* [WORK TO BE COMPLETED]
Among the entries below, find the lines with "endpoints" and copy them.

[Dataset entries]

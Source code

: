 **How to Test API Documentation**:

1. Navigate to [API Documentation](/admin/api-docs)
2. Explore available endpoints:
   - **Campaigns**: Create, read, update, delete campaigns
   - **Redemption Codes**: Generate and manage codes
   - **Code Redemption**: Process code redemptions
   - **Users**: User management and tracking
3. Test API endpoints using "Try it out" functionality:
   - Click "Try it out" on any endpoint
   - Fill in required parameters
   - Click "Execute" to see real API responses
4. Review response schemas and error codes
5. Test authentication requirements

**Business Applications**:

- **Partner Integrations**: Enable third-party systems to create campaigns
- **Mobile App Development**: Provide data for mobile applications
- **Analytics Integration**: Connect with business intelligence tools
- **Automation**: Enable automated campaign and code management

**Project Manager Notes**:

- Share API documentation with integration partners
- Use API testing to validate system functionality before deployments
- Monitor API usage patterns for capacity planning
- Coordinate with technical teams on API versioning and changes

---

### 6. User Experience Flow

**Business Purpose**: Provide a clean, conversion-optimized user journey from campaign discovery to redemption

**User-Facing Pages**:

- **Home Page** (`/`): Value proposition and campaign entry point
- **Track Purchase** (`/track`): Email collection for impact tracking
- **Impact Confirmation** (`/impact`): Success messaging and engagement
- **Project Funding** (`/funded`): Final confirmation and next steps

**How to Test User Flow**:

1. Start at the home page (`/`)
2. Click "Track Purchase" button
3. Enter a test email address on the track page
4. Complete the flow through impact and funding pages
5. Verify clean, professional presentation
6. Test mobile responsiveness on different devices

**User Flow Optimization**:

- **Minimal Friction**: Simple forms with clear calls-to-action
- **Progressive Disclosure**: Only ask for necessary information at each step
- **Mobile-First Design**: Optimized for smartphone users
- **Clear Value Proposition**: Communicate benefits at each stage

* [EXERCISE RESPONSE]
2. Explore available endpoints:
3. Test API endpoints using "Try it out" functionality:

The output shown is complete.